Soleares is a volume of poetry by Dutch poet J. Slauerhoff. First published in 1933, and Slauerhoff's next-to-last volume, the poems in this collection center on Latin America and Portugal, and show a resignation or acquiescence not before seen in his poetry.

==Content==
The volume contains lyric poems, varying in length between 10 and 54 end-rhymed lines. Stanzas are between 2 and 6 lines long. The two-line stanzas are rhyming couplets; four-line stanzas frequently rhyme a b a b. The poems are organized in seven sections:

1. Tristas (three poems, one of which a translation of Rubén Darío's "El cantor va por todo el mundo" from his El canto errante, and another a poem on the Gran Chaco)
2. Islas (four poems on islands: Fogo, Fernando de Noronha, Fernando Po, and Isla Salas y Gómez)
3. Saudades (six poems, including fados and a long poem on Macao)
4. Zambas (two poems set in colonies in or near the Andes with an anti-colonial and anti-Christian tone)
5. Sonetas (three Italian sonnets, the first a translation of Ruben Dario's "Earthquake" from his "Nicaraguan Triptych")
6. Coplas (four four-line stanzas of trimeter, rhyming a b a b)
7. Desenganas (two short poems about sex, guilt, and desire)

==Publishing history==
The collection was to be called Saudades.
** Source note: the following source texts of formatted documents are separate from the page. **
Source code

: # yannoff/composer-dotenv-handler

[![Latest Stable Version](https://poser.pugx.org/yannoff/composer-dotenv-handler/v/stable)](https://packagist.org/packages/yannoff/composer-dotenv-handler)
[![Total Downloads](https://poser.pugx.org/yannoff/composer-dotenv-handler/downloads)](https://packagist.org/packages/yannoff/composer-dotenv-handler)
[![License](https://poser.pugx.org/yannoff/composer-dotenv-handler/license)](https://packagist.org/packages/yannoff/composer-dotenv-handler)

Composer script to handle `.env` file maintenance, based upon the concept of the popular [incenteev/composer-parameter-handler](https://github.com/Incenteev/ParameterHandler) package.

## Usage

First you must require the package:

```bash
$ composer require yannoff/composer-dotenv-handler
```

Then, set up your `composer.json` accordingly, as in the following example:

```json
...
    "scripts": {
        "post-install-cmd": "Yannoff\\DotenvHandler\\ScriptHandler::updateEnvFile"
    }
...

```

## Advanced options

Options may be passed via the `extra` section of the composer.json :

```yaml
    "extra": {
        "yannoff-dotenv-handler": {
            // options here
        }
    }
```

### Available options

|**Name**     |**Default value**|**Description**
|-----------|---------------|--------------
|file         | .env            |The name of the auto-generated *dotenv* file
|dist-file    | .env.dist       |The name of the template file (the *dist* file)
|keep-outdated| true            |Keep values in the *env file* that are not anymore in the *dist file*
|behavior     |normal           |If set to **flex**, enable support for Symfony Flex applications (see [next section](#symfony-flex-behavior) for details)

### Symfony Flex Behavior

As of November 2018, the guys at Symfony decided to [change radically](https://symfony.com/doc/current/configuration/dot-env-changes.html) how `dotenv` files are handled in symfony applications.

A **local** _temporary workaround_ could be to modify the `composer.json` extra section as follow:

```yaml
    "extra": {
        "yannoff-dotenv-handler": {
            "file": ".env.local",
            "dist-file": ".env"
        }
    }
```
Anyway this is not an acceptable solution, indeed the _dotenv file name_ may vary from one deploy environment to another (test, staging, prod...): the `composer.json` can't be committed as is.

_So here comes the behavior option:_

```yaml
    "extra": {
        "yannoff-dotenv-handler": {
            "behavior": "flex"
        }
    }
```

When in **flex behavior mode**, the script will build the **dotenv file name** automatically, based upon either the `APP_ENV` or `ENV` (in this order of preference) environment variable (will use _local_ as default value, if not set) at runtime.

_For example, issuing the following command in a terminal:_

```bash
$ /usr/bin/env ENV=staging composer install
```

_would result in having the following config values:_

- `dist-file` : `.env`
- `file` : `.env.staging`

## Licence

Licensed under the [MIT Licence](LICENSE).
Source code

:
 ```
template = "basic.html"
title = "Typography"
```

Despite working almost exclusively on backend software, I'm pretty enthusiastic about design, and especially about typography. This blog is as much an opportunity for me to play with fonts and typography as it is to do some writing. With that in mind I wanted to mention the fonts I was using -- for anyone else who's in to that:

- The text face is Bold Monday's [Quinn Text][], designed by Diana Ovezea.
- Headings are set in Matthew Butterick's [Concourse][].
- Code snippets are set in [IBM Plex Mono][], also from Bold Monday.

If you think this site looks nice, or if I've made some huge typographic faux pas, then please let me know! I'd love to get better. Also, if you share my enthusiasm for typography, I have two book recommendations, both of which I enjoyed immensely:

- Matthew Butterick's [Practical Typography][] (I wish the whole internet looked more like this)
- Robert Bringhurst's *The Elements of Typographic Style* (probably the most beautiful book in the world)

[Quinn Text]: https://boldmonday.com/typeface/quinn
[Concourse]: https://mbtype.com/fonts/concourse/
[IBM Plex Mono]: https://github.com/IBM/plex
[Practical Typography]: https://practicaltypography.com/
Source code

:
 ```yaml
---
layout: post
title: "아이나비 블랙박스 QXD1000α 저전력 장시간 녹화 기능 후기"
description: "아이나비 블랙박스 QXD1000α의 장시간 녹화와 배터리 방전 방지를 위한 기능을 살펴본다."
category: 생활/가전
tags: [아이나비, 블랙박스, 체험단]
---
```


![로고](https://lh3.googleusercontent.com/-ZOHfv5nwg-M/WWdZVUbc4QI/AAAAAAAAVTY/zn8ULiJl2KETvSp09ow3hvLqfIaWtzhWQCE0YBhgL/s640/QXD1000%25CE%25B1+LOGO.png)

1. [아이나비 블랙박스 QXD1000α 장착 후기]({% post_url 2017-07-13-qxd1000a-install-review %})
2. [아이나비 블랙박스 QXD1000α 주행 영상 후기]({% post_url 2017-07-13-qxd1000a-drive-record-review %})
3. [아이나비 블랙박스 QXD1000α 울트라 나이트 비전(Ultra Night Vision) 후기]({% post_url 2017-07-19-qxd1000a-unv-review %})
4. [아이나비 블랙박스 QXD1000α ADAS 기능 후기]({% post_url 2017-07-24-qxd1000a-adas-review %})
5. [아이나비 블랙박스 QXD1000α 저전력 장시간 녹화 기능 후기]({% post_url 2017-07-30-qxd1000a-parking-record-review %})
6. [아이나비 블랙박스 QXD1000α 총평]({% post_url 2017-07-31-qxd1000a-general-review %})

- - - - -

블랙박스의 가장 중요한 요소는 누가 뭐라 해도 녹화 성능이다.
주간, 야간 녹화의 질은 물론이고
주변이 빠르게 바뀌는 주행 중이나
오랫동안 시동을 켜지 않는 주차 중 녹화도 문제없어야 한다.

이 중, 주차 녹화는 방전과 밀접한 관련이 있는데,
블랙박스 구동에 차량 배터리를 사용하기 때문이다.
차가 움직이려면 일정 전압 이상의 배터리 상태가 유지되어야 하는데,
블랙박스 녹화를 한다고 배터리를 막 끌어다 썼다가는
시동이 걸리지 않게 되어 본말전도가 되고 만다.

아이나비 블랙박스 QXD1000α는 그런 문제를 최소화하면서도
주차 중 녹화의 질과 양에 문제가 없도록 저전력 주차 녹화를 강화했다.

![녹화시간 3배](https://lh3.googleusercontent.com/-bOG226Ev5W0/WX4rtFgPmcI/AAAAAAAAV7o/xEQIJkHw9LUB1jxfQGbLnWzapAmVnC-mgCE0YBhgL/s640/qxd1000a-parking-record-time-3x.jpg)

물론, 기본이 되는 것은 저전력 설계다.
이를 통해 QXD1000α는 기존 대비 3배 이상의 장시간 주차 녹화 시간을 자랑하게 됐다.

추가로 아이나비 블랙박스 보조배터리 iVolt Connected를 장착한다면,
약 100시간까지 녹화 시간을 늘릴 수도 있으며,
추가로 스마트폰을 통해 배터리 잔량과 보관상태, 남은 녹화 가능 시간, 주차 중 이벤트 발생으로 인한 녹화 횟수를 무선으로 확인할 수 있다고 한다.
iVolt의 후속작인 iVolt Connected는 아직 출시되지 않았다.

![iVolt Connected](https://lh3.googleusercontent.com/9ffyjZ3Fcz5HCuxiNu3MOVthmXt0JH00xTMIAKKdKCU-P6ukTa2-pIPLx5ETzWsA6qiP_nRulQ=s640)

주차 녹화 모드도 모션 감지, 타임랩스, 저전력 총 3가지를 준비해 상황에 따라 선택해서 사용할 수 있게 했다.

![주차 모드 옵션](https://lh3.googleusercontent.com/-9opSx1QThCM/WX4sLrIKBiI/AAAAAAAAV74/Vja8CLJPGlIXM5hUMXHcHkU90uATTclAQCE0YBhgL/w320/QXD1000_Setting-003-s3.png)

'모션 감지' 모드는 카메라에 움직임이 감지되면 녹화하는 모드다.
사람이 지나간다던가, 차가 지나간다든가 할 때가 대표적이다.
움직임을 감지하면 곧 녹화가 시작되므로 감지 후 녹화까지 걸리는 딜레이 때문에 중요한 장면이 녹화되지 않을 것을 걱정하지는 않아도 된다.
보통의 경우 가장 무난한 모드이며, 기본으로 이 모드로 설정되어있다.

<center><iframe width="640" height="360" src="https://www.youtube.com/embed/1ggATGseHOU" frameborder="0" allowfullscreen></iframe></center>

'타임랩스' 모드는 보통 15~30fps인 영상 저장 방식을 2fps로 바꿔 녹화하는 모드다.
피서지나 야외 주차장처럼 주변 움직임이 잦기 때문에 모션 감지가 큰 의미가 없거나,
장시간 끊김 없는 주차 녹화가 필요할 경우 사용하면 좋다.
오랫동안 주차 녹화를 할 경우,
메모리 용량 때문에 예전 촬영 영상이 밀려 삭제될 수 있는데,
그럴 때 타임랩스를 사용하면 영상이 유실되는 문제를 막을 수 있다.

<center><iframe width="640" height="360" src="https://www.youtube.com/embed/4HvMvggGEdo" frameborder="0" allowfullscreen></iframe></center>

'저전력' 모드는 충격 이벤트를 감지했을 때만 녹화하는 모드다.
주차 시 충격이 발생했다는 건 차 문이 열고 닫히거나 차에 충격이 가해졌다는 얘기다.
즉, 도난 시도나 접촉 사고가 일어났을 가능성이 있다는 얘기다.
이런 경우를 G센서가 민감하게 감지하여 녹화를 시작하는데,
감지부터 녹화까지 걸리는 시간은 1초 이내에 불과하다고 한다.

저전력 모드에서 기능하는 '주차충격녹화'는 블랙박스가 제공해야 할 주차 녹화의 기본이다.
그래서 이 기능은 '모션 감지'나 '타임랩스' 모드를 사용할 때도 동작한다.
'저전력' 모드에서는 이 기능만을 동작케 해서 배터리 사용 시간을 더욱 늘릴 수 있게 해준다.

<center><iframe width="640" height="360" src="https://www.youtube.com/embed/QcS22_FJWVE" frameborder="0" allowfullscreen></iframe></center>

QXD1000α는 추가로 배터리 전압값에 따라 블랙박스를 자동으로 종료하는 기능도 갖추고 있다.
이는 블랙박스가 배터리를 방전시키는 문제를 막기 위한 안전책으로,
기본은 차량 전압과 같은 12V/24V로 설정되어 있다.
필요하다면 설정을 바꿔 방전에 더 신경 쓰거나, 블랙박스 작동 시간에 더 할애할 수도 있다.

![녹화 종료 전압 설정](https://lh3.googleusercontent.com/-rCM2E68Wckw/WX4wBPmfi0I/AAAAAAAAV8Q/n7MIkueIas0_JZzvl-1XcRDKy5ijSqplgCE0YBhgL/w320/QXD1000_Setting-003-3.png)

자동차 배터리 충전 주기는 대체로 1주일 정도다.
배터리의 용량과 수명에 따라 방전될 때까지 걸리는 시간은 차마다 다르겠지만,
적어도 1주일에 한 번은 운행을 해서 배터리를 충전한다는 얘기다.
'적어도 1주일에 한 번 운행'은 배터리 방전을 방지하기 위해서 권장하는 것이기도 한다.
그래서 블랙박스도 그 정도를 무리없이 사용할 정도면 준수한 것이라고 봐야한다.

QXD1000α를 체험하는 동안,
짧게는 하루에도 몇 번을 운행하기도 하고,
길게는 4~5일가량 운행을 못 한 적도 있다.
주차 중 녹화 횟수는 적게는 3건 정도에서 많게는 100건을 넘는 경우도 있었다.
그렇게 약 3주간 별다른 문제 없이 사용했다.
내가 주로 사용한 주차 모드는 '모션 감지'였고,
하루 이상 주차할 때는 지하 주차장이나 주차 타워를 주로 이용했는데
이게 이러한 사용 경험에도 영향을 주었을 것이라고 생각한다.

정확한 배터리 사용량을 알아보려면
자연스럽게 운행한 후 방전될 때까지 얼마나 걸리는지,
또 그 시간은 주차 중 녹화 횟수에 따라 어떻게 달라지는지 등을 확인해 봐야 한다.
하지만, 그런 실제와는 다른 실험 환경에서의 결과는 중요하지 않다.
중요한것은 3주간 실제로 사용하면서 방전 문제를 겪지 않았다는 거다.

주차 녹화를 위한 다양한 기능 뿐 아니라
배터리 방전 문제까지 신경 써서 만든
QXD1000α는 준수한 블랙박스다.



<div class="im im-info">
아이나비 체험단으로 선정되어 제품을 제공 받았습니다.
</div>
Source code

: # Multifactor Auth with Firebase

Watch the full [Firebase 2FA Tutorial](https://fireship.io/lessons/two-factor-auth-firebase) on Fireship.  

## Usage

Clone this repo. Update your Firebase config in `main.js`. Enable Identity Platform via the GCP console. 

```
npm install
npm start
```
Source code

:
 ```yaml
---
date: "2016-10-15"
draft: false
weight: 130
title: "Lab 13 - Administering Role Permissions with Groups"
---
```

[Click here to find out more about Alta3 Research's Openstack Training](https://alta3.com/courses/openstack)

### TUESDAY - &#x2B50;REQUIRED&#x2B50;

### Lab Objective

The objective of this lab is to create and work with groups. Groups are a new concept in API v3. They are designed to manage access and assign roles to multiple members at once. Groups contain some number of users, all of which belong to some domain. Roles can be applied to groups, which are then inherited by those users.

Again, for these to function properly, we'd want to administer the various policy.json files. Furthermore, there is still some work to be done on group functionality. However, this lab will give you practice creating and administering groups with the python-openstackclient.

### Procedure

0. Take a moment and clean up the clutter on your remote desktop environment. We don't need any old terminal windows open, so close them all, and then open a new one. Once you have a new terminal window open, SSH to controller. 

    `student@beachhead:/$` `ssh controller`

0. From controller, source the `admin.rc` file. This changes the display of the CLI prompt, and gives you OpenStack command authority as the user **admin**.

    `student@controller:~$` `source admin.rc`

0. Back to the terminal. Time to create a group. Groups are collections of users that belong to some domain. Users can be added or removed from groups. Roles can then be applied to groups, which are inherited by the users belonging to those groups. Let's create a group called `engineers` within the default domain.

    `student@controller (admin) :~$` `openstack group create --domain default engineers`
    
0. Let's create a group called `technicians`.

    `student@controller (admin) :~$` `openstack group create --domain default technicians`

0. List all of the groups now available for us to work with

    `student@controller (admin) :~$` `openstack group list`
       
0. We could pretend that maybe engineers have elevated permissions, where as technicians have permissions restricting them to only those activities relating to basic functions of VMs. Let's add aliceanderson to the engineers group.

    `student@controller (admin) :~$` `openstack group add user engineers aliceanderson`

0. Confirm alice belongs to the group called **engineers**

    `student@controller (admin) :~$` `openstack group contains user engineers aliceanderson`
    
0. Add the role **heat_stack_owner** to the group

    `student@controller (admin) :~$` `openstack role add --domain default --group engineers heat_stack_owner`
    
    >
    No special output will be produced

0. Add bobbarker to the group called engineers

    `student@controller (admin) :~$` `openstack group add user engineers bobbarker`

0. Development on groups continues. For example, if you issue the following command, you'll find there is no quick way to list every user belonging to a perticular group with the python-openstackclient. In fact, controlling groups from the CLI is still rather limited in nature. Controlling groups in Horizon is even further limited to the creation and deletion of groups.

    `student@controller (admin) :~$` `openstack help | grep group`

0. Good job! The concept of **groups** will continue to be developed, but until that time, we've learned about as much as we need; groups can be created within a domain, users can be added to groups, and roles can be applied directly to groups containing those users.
First published in 1933 by A. A. M. Stols in Nijmegen in 15 hand-signed copies (according to Slauerhoff, 14 more than necessary). The second was the first trade edition, a revised edition with a number of poems excised, published in 1934. Following editions 1935, 1939, and 1940) were edited by Kees Lekkerkerker (and all published by Stols.

==Critical responses==
Menno ter Braak praised Soleares highly in a review later collected in his In gesprek met de onzen (1946). He identifies Slauerhoff's poetry's main theme as "the desperado, the person who feels like an outcast in a world he regards with a mixture of revulsion, desperate affection, and sarcasm" and remarks that with Slauerhoff this isn't a pose but an innate quality of the man. Compared to his earlier collections the quality of the poetry has increased, but not at the expense of personality. Ter Braak cites "Vida triste", in which the speaker reflects on a love affair and begs for a way to kill his hellish passion, and finds in it Slauerhoff's continuing displeasure with existence and his fatal exile.

The volume was awarded the 1934 C.W. van der Hoogtprijs. Though Slauerhoff had been critical of the Maatschappij der Nederlandse Letterkunde, which awarded the prize, he did accept it, as a thank-you note written in Tangier on 2 July 1934.